Joël Kiassumbua (born 6 April 1992) is a professionalfootballer who plays as a goalkeeper for Swiss club Bellinzona. Born in Switzerland, he represents the DR Congo national team.

In March 2015, he was called up to represent the DR Congo in a friendly game against Iraq. In 2017, he was selected in DR Congo's final squad for the 2017 Africa Cup of Nations in Gabon.

Club career
Kiassumbua began his playing career at FC Luzern. He rose through the youth ranks, eventually featuring for the reserve team during the 2010–11 season. During the second part of the 2010–11 season Kiassumbua would go on loan to third-tier side SC Kriens, however he did not feature for the club during his six months there. Upon returning to Luzern, he left the club, moving on to FC Rapperswil-Jona in August 2011.  He made his debut on 28 August 2011 in a 4–4 away draw against FC Lugano II. His stay at the club was short though, remaining there for less than six months and making just five league appearances. In January 2012 he was released from Rapperswil-Jona.

Kiassumbua remained unattached until he signed for FC Wohlen in September 2012. He made his debut for Wohlen in the second half of the season on 6 April 2013 against FC Vaduz in a 2–1 away win. Prior to his first-team debut, Kiassumbua also featured twice for Wohlen's reserve team. He was the first keeper in the 2014–15 season.

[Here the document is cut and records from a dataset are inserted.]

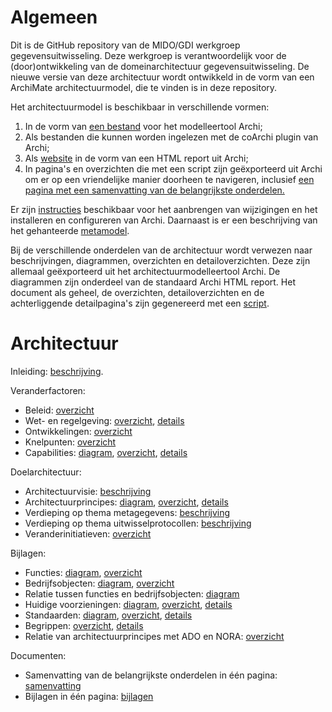 # Algemeen
Dit is de GitHub repository van de MIDO/GDI werkgroep gegevensuitwisseling. Deze werkgroep is verantwoordelijk voor de (door)ontwikkeling van de domeinarchitectuur gegevensuitwisseling. De nieuwe versie van deze architectuur wordt ontwikkeld in de vorm van een ArchiMate architectuurmodel, die te vinden is in deze repository. 

Het architectuurmodel is beschikbaar in verschillende vormen:
1. In de vorm van <a href="gegevensuitwisseling.archimate">een bestand</a> voor het modelleertool Archi;
2. Als bestanden die kunnen worden ingelezen met de coArchi plugin van Archi;
3. Als <a href="https://minbzk.github.io/gdi-gegevensuitwisseling">website</a> in de vorm van een HTML report uit Archi;
4. In pagina's en overzichten die met een script zijn geëxporteerd uit Archi om er op een vriendelijke manier doorheen te navigeren, inclusief <a href="https://minbzk.github.io/gdi-gegevensuitwisseling/content/views/Domeinarchitectuur%20gegevensuitwisseling.html">een pagina met een samenvatting van de belangrijkste onderdelen.</a> 

Er zijn <a href="instructies.md">instructies</a> beschikbaar voor het aanbrengen van wijzigingen en het installeren en configureren van Archi. Daarnaast is er een beschrijving van het gehanteerde <a href="metamodel.md">metamodel</a>.

Bij de verschillende onderdelen van de architectuur wordt verwezen naar beschrijvingen, diagrammen, overzichten en detailoverzichten. Deze zijn allemaal geëxporteerd uit het architectuurmodelleertool Archi. De diagrammen zijn onderdeel van de standaard Archi HTML report. Het document als geheel, de overzichten, detailoverzichten en de achterliggende detailpagina's zijn gegenereerd met een <a href="scripts/export HTML.ajs">script</a>.

# Architectuur
Inleiding: <a href="https://minbzk.github.io/gdi-gegevensuitwisseling/content/elements/id-f763d8baeed7450a801180ca97a5e0bc.html">beschrijving</a>.

Veranderfactoren:
* Beleid: <a href="https://minbzk.github.io/gdi-gegevensuitwisseling/content/views/beleid.html">overzicht</a>
* Wet- en regelgeving: <a href="https://minbzk.github.io/gdi-gegevensuitwisseling/content/views/wetten.html">overzicht</a>, <a href="https://minbzk.github.io/gdi-gegevensuitwisseling/content/views/wettendetails.html">details</a> 
* Ontwikkelingen: <a href="https://minbzk.github.io/gdi-gegevensuitwisseling/content/views/ontwikkelingen.html">overzicht</a>
* Knelpunten: <a href="https://minbzk.github.io/gdi-gegevensuitwisseling/content/views/knelpunten.html">overzicht</a>
* Capabilities: <a href="https://minbzk.github.io/gdi-gegevensuitwisseling/?view=id-c86dd5efc983469aa01d883e87689369">diagram</a>, <a href="https://minbzk.github.io/gdi-gegevensuitwisseling/content/views/capabilities.html">overzicht</a>, <a href="https://minbzk.github.io/gdi-gegevensuitwisseling/content/views/capabilitiesdetails.html">details</a>

Doelarchitectuur:
* Architectuurvisie: <a href="https://minbzk.github.io/gdi-gegevensuitwisseling/content/elements/id-65626af39b714343abdc1b5e9d8bfb21.html">beschrijving</a>
* Architectuurprincipes: <a href="https://minbzk.github.io/gdi-gegevensuitwisseling/?view=id-4e701366fd844120b700c114068bc91e">diagram</a>, <a href="https://minbzk.github.io/gdi-gegevensuitwisseling/content/views/principes.html">overzicht</a>, <a href="https://minbzk.github.io/gdi-gegevensuitwisseling/content/views/principesdetails.html">details</a>
* Verdieping op thema metagegevens: <a href="https://minbzk.github.io/gdi-gegevensuitwisseling/content/elements/id-b7da2fb1fe314dbfb7d025d2f1a07035.html">beschrijving</a>
* Verdieping op thema uitwisselprotocollen: <a href="https://minbzk.github.io/gdi-gegevensuitwisseling/content/elements/id-1d2d4327d948422eadfcd5208208ec3a.html">beschrijving</a>
* Veranderinitiatieven: <a href="https://minbzk.github.io/gdi-gegevensuitwisseling/content/views/veranderinitiatieven.html">overzicht</a>

Bijlagen:
* Functies: <a href="https://minbzk.github.io/gdi-gegevensuitwisseling/?view=id-6b14d70bd65443bfbf08cd9326376898">diagram</a>, <a href="https://minbzk.github.io/gdi-gegevensuitwisseling/content/views/bedrijfsfuncties.html">overzicht</a>
* Bedrijfsobjecten: <a href="https://minbzk.github.io/gdi-gegevensuitwisseling/?view=id-efc531031d114860a309f6eeacdad289">diagram</a>, <a href="https://minbzk.github.io/gdi-gegevensuitwisseling/content/views/bedrijfsobjecten.html">overzicht</a>
* Relatie tussen functies en bedrijfsobjecten: <a href="https://minbzk.github.io/gdi-gegevensuitwisseling/?view=id-b6f068818d264742b80c8f4f5278aca0">diagram</a>
* Huidige voorzieningen: <a href="https://minbzk.github.io/gdi-gegevensuitwisseling/?view=id-44e956451b5947e08070f8c2edca5bf3">diagram</a>, <a href="https://minbzk.github.io/gdi-gegevensuitwisseling/content/views/huidige%20voorzieningen.html">overzicht</a>, <a href="https://minbzk.github.io/gdi-gegevensuitwisseling/content/views/huidige%20voorzieningendetails.html">details</a>
* Standaarden: <a href="https://minbzk.github.io/gdi-gegevensuitwisseling/?view=id-5df0c1360768493aa966c16f7dbfd414">diagram</a>, <a href="https://minbzk.github.io/gdi-gegevensuitwisseling/content/views/standaarden.html">overzicht</a>, <a href="https://minbzk.github.io/gdi-gegevensuitwisseling/content/views/standaardendetails.html">details</a>
* Begrippen: <a href="https://minbzk.github.io/gdi-gegevensuitwisseling/content/views/begrippen.html">overzicht</a>, <a href="https://minbzk.github.io/gdi-gegevensuitwisseling/content/views/begrippendetails.html">details</a>
* Relatie van architectuurprincipes met ADO en NORA: <a href="https://minbzk.github.io/gdi-gegevensuitwisseling/content/elements/id-98a74bf2a0b444ebba06ffda16362eb8.html">overzicht</a>

Documenten:
* Samenvatting van de belangrijkste onderdelen in één pagina: <a href="https://minbzk.github.io/gdi-gegevensuitwisseling/content/views/Domeinarchitectuur%20gegevensuitwisseling.html">samenvatting</a>
* Bijlagen in één pagina: <a href="https://minbzk.github.io/gdi-gegevensuitwisseling/content/views/Bijlagen%20domeinarchitectuur%20gegevensuitwisseling.html">bijlagen</a>

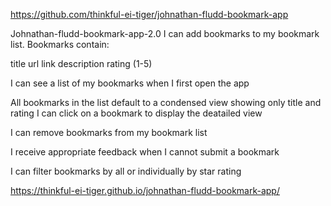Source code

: https://github.com/thinkful-ei-tiger/johnathan-fludd-bookmark-app

Johnathan-fludd-bookmark-app-2.0
I can add bookmarks to my bookmark list. Bookmarks contain:

title
url link
description
rating (1-5)

I can see a list of my bookmarks when I first open the app

All bookmarks in the list default to a condensed view showing only title and rating
I can click on a bookmark to display the deatailed view

I can remove bookmarks from my bookmark list

I receive appropriate feedback when I cannot submit a bookmark

I can filter bookmarks by all or individually by star rating


https://thinkful-ei-tiger.github.io/johnathan-fludd-bookmark-app/

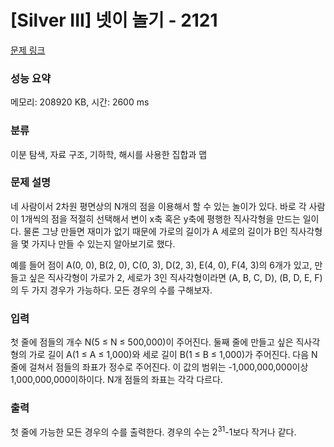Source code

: # [Silver III] 넷이 놀기 - 2121 

[문제 링크](https://www.acmicpc.net/problem/2121) 

### 성능 요약

메모리: 208920 KB, 시간: 2600 ms

### 분류

이분 탐색, 자료 구조, 기하학, 해시를 사용한 집합과 맵

### 문제 설명

<p>네 사람이서 2차원 평면상의 N개의 점을 이용해서 할 수 있는 놀이가 있다. 바로 각 사람이 1개씩의 점을 적절히 선택해서 변이 x축 혹은 y축에 평행한 직사각형을 만드는 일이다. 물론 그냥 만들면 재미가 없기 때문에 가로의 길이가 A 세로의 길이가 B인 직사각형을 몇 가지나 만들 수 있는지 알아보기로 했다.</p>

<p>예를 들어 점이 A(0, 0), B(2, 0), C(0, 3), D(2, 3), E(4, 0), F(4, 3)의 6개가 있고, 만들고 싶은 직사각형이 가로가 2, 세로가 3인 직사각형이라면 (A, B, C, D), (B, D, E, F)의 두 가지 경우가 가능하다. 모든 경우의 수를 구해보자.</p>

### 입력 

 <p>첫 줄에 점들의 개수 N(5 ≤ N ≤ 500,000)이 주어진다. 둘째 줄에 만들고 싶은 직사각형의 가로 길이 A(1 ≤ A ≤ 1,000)와 세로 길이 B(1 ≤ B ≤ 1,000)가 주어진다. 다음 N줄에 걸쳐서 점들의 좌표가 정수로 주어진다. 이 값의 범위는 -1,000,000,000이상 1,000,000,000이하이다. N개 점들의 좌표는 각각 다르다.</p>

### 출력 

 <p>첫 줄에 가능한 모든 경우의 수를 출력한다. 경우의 수는 2<sup>31</sup>-1보다 작거나 같다.</p>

In July 2017, Kiassumbua moved to Lugano. He made his league debut for Lugano on 18 November 2017 in a 2–0 away victory over St. Gallen. On 27 August 2018, Kiassumbua moved to Swiss Challenge League club Servette. He made his league debut for the club on 29 September 2018 in a 1–1 away draw with Rapperswil-Jona.

International career
Kiassumbua was a Switzerland youth international, having competed at various youth levels. In 2009, he was part of the Swiss under-17 team that won the 2009 FIFA U-17 World Cup beating the host nation Nigeria 1–0 in the final. Although playing prior to the tournament, he remained an unused substitute at the tournament itself, unable to displace first choice Benjamin Siegrist who would go on to win the Golden Glove.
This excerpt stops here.